The next number that has this property? I noticed that $1/8 = 0.125$ and the sum of the digits of the number $0.125$ is $0+1+2+5=8$.
It's lovely.
I searched other numbers who have that propriety : I only found $1$, $3$ and $8$.
Is there any other number $n$ as $n$ is equal to the sum of the digits of $1/n$ ?
Repeated digits are allowed to be counted only once.
Example : $1/3=0.\bar{3}$
EDIT : Yes, $0$ is not a solution, sorry. :)
 A: A proof that finite decimal expansions do not work.
According to The Penguin Dictionary of Curious and Interesting Numbers, p. 60, by Wells
(Mathworld reference)
$$\text{Length of decimal period}\left(\frac{1}{2^a5^b}\right)=\max(a,b)$$
Case 1: Assume $a\ge b$. We have that the sum of digits is no more than $9a$ .

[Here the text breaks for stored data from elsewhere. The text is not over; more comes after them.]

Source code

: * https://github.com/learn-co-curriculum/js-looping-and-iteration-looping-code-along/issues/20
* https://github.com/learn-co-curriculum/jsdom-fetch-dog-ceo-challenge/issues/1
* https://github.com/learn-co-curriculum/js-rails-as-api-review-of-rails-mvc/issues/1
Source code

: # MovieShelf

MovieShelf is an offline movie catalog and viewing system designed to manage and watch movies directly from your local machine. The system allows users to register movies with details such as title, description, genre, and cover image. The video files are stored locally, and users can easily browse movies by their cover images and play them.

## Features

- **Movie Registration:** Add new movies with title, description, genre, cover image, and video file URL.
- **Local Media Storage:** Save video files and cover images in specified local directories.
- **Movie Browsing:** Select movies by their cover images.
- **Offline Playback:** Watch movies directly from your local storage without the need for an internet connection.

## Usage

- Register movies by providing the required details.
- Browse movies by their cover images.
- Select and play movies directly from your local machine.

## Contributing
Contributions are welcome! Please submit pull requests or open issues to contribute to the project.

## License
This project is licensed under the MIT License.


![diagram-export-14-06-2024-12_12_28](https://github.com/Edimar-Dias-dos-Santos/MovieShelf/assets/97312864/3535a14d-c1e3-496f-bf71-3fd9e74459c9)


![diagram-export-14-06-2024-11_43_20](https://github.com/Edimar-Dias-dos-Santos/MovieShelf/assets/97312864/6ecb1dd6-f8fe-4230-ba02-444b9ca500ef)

By induction hypothesis if $2^a5^0>9a$ and $a>1$
$$2^{a+1}>18a=9(a+a)>9(a+1)$$
Since $2^65^0>9\times6$, $2^a5^b>9a$ follows for every $a\ge6$ and every nonnegative $b$. 

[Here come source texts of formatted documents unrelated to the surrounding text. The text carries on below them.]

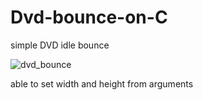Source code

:# Dvd-bounce-on-C
simple DVD idle bounce 

![dvd_bounce](https://github.com/user-attachments/assets/fa951bd3-0302-4c75-8539-c4b659e2af79)

able to set width and height from arguments
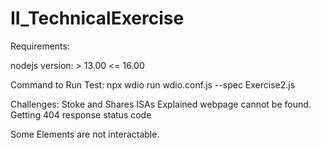# II_TechnicalExercise

Requirements:

nodejs version: > 13.00 <= 16.00

Command to Run Test: 
npx wdio run wdio.conf.js --spec Exercise2.js

Challenges:
Stoke and Shares ISAs Explained webpage cannot be found. Getting 404 response status code

Some Elements are not interactable.


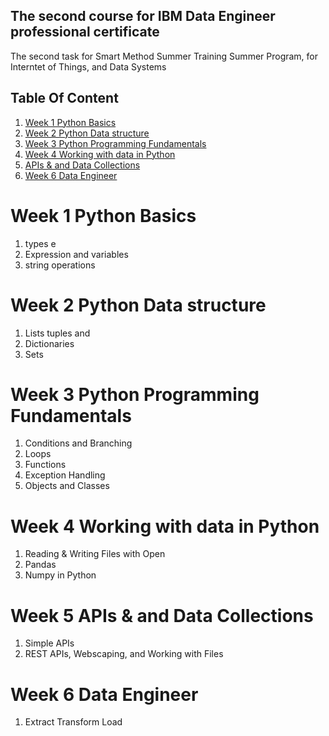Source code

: ## The second course for IBM Data Engineer professional certificate 



The second task for Smart Method Summer Training Summer Program, for Interntet of Things, and Data Systems


## Table Of Content
1. [Week 1 Python Basics](#Week-1-Python-Basics) 
2. [Week 2 Python Data structure](#Week-2-Python-Data-structure)
3. [Week 3 Python Programming Fundamentals](#Week-3-Python-Programming-Fundamentals)
4. [Week 4 Working with data in Python](#Week-4-Working-with-data-in-Python)
5. [APIs & and Data Collections](#APIs-&-and-Data-Collections)
6. [Week 6 Data Engineer](#Week-6-Data-Engineer)


# Week 1 Python Basics

1. types e
2. Expression and variables 
3. string operations


# Week 2 Python Data structure

1. Lists tuples and 
2. Dictionaries 
3. Sets


# Week 3 Python Programming Fundamentals

 1. Conditions and Branching 
 2. Loops 
 3. Functions 
 4. Exception Handling 
 5. Objects and Classes
 
 
 
 # Week 4 Working with data in Python
 
 1. Reading & Writing Files with Open 
 2. Pandas 
 3. Numpy in Python
 
 
 # Week 5 APIs & and Data Collections 
 
 1. Simple APIs 
 2. REST APIs, Webscaping, and Working with Files
 
 # Week 6 Data Engineer
 
 1. Extract Transform Load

Therefore if $a\ge b$ ,$a\ge6$
$$2^a5^b>\text{Sum of digits of decimal expansion}\left(\frac{1}{2^a5^b}\right)$$
Case 2: $a<b$.
By induction hypothesis if $5^b2^0>9b$ and $b>1$
$$5^{b+1}>45b=9(b+4b)>9(b+1)$$
Since $5^62^0>9\times6$, $2^a5^b>9b$ follows for every $b\ge6$ and every nonnegative $a$.

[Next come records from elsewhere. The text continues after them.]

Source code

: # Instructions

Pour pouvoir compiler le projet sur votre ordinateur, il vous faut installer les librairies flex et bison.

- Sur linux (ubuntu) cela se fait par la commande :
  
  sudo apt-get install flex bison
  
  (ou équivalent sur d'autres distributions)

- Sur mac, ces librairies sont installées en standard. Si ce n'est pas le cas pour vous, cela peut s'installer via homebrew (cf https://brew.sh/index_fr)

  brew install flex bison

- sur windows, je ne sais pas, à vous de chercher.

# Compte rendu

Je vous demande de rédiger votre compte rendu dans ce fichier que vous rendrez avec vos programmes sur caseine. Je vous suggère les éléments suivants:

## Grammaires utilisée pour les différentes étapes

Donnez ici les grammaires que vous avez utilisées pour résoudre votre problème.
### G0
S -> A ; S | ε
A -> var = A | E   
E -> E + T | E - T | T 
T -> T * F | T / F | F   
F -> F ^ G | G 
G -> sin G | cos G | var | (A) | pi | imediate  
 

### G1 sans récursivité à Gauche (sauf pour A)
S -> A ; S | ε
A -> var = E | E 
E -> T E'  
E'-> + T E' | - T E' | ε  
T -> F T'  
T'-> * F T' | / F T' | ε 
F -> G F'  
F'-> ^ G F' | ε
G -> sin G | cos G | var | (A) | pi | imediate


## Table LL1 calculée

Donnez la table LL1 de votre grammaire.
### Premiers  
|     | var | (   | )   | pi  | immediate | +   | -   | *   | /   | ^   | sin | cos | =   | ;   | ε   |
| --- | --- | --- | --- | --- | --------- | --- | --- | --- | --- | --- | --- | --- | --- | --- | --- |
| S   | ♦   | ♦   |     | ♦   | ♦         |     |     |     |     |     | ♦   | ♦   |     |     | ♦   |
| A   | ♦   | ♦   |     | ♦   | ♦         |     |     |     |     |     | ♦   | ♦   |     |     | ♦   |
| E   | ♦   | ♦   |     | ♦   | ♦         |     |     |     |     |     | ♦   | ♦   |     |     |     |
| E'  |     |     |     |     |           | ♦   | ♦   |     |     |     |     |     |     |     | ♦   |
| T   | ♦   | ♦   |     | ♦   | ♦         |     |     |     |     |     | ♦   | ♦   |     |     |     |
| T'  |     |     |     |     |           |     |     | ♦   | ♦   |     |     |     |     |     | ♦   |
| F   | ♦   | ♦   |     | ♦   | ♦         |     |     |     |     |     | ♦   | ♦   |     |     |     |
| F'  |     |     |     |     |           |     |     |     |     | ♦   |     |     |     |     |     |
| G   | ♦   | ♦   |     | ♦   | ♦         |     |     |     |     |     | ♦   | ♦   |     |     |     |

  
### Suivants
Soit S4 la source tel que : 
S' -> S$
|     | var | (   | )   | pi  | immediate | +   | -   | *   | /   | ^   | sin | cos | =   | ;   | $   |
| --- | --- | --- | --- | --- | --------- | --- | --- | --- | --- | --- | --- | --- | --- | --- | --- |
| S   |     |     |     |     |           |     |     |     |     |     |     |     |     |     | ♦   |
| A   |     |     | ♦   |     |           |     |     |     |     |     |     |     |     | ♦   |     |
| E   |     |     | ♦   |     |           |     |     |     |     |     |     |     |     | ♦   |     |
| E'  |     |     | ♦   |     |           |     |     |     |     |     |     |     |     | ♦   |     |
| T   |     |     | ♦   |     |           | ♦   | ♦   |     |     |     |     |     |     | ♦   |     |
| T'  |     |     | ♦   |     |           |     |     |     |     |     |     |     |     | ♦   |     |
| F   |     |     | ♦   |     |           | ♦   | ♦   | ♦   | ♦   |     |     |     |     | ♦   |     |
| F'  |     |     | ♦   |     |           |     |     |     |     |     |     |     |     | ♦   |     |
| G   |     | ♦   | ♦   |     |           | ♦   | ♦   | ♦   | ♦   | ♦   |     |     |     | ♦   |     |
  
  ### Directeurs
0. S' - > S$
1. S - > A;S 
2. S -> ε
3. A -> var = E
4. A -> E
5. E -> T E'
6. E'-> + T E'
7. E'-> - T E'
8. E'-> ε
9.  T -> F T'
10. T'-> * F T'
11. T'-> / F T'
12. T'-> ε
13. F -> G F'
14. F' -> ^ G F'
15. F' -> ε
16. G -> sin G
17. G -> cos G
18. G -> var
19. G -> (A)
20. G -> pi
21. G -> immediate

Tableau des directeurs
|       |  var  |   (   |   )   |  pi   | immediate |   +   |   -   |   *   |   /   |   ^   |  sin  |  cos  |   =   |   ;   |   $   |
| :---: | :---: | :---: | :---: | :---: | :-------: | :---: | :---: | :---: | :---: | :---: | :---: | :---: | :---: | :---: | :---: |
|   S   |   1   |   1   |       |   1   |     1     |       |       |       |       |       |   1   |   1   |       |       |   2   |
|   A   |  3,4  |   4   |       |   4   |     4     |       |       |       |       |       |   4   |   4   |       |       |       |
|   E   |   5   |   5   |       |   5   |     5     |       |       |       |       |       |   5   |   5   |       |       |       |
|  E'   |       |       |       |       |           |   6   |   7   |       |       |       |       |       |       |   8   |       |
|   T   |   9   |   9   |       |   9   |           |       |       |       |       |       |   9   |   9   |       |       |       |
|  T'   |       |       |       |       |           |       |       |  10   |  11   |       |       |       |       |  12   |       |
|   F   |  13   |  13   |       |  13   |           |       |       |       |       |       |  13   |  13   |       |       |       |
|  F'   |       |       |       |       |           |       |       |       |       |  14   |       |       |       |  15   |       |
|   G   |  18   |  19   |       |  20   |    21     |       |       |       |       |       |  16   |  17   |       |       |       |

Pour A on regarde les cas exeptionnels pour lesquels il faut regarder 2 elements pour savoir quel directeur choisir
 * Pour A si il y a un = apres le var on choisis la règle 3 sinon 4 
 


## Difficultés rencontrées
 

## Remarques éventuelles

Therefore if $a<b$, $b\ge 6$
$$2^a5^b>\text{Sum of digits of decimal expansion}\left(\frac{1}{2^a5^b}\right)$$
So they are at most $5\times5=25$ cases to check for $1\le a,b \le 5$ that are easily done. We do not have those restrictions if the repetition is periodic, since the length of the period of $1/p$ is at most $p-1$, and obviously $p<9(p-1)$. 
Code edit: Considering the starting digits too, and compiling with -O3 runs in 17 minutes to check the conjecture up to  $100000$. The complexity is still about $O(n^2)$ to test an interval $[0-n]$(Because it takes about $O(k)$ to test if each $k$ meets the requirements). Reported values are $1$,$3$ and $8$.
#include <cstdio>
#include <ctime>
#include <map>
int main(){
    clock_t t = clock();
    printf("Testing 1-9999\n");
    printf("1 is a solution!\n"); /*He is just a special kid, the fact that he has
    no decimal digits doesn't make you better.They tell him he is the only one.*/
    clock_t innert = clock();
    for(int x=2;x<100000;++x){
        if(x%10000==0){
            printf ("It took me %f seconds.\n",((float)(clock()-innert))/CLOCKS_PER_SEC);
            printf("Testing %d-%d\n",x,x+9999);
            innert=clock();
        }
        std::map<int,int> residues;
        int result=0,residue=1;
        while((!residues.count(residue))&&residue){
            residues[residue]=1;//dummy value
            result+=(residue*10)/x;
            residue=(residue*10)%x;
        }
        if(result==x)
            printf("%d is a solution!\n",result);
    }
    t = clock() - t;;
    printf ("Total: It took me %f seconds.\n",((float)t)/CLOCKS_PER_SEC);
    return 0;
}

A: Counting repeating decimals once (and only considering the shortest such decimal expansion, i.e., $1/6=0.1\overline{6}$ is allowed, but not $0.1666\overline{6}$), I have checked values of $n\le 5000$ and found that only $1$, $3$, and $8$ are exact solutions.  There are also a number of near misses, the largest of which is $1054$: its inverse has a large repeating block of digits (of length $240$), and it sums to $1053$.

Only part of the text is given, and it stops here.